Category Archives: Marine

Spiny Lobster Report Cards Due by April 30

The California Department of Fish and Wildlife (CDFW) reminds 2016-2017 Spiny Lobster Report Card holders to submit online or return their cards by April 30, 2017, as required by law. The cards must be reported even if no lobsters were taken or no attempts were made to take lobsters.

Information collected from the cards provides CDFW with data necessary to monitor and manage California’s spiny lobster fishery. Card holders should review their report cards carefully and check that the information recorded is complete and accurate.

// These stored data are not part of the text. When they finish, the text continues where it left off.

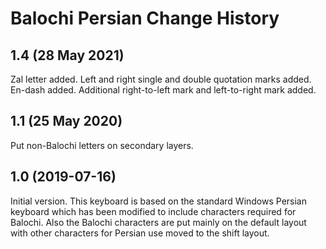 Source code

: Balochi Persian Change History
==============================
1.4 (28 May 2021)
-----------------
Zal letter added. Left and right single and double quotation marks 
added. En-dash added. Additional right-to-left mark and left-to-right mark added. 

1.1 (25 May 2020)
-----------------
Put non-Balochi letters on secondary layers.

1.0 (2019-07-16)
----------------
Initial version.
This keyboard is based on the standard Windows Persian keyboard which has been modified to include 
characters required for Balochi. Also the Balochi characters are put mainly on the default layout 
with other characters for Persian use moved to the shift layout.

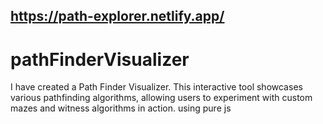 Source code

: ## https://path-explorer.netlify.app/
# pathFinderVisualizer
I have created a Path Finder Visualizer. This interactive tool showcases various pathfinding algorithms, allowing users to experiment with custom mazes and witness algorithms in action. using pure js
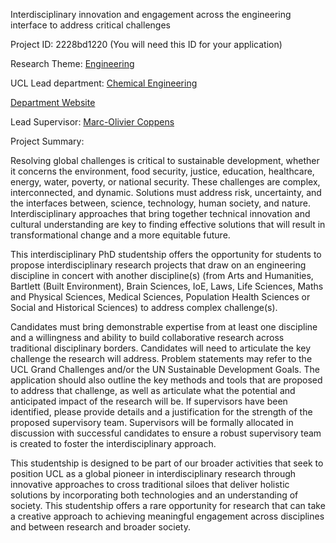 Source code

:Interdisciplinary innovation and engagement across the engineering interface to address critical challenges

Project ID: 2228bd1220
(You will need this ID for your application)

Research Theme: [Engineering](../themes/engineering.md)

UCL Lead department: [Chemical Engineering](../departments/chemical-engineering.md)

[Department Website](https://www.ucl.ac.uk/chemical-engineering)

Lead Supervisor: [Marc-Olivier Coppens](https://iris.ucl.ac.uk/iris/browse/profile?upi=MCOPP36)

Project Summary:

Resolving global challenges is critical to sustainable development, whether it concerns the environment, food security, justice, education, healthcare, energy, water, poverty, or national security. These challenges are complex, interconnected, and dynamic. Solutions must address risk, uncertainty, and the interfaces between, science, technology, human society, and nature. Interdisciplinary approaches that bring together technical innovation and cultural understanding are key to finding effective solutions that will result in transformational change and a more equitable future. 
 
 This interdisciplinary PhD studentship offers the opportunity for students to propose interdisciplinary research projects that draw on an engineering discipline in concert with another discipline(s) (from Arts and Humanities, Bartlett (Built Environment), Brain Sciences, IoE, Laws, Life Sciences, Maths and Physical Sciences, Medical Sciences, Population Health Sciences or Social and Historical Sciences) to address complex challenge(s). 
 
 Candidates must bring demonstrable expertise from at least one discipline and a willingness and ability to build collaborative research across traditional disciplinary borders. Candidates will need to articulate the key challenge the research will address. Problem statements may refer to the UCL Grand Challenges and/or the UN Sustainable Development Goals. The application should also outline the key methods and tools that are proposed to address that challenge, as well as articulate what the potential and anticipated impact of the research will be. If supervisors have been identified, please provide details and a justification for the strength of the proposed supervisory team. Supervisors will be formally allocated in discussion with successful candidates to ensure a robust supervisory team is created to foster the interdisciplinary approach. 
 
 This studentship is designed to be part of our broader activities that seek to position UCL as a global pioneer in interdisciplinary research through innovative approaches to cross traditional siloes that deliver holistic solutions by incorporating both technologies and an understanding of society. This studentship offers a rare opportunity for research that can take a creative approach to achieving meaningful engagement across disciplines and between research and broader society. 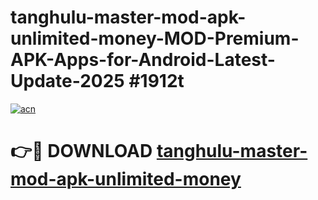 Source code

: # tanghulu-master-mod-apk-unlimited-money-MOD-Premium-APK-Apps-for-Android-Latest-Update-2025 #1912t

[![acn](https://github.com/user-attachments/assets/0f9c940e-d8b0-45ae-aac7-cd30a18b3e1c)](https://app.mediaupload.pro?title=tanghulu-master-mod-apk-unlimited-money&ref=07M)

# 👉🔴 DOWNLOAD [tanghulu-master-mod-apk-unlimited-money](https://app.mediaupload.pro?title=tanghulu-master-mod-apk-unlimited-money&ref=07M)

Any 2016-2017 Spiny Lobster Report Card holder who fails to submit online or return their card(s) by April 30, 2017 will be charged a non-return fee of $21.60 upon purchase of a 2017-2018 Spiny Lobster Report Card. Otherwise, they may choose to skip the 2017-2018 fishing season to be able to purchase a spiny lobster report card a following season at no extra cost. If multiple spiny lobster report cards were purchased, please report all cards, including lost cards, to avoid the non-return fee when purchasing a spiny lobster report card next lobster fishing season.

Spiny Lobster Report Card data can be submitted online at www.wildlife.ca.gov/reportcards or by mail to:

CDFW – Lobster Report Card
3883 Ruffin Rd.
San Diego, CA 92123

For additional information and a list of frequently asked questions about this program, please visit CDFW’s California Spiny Lobster webpage.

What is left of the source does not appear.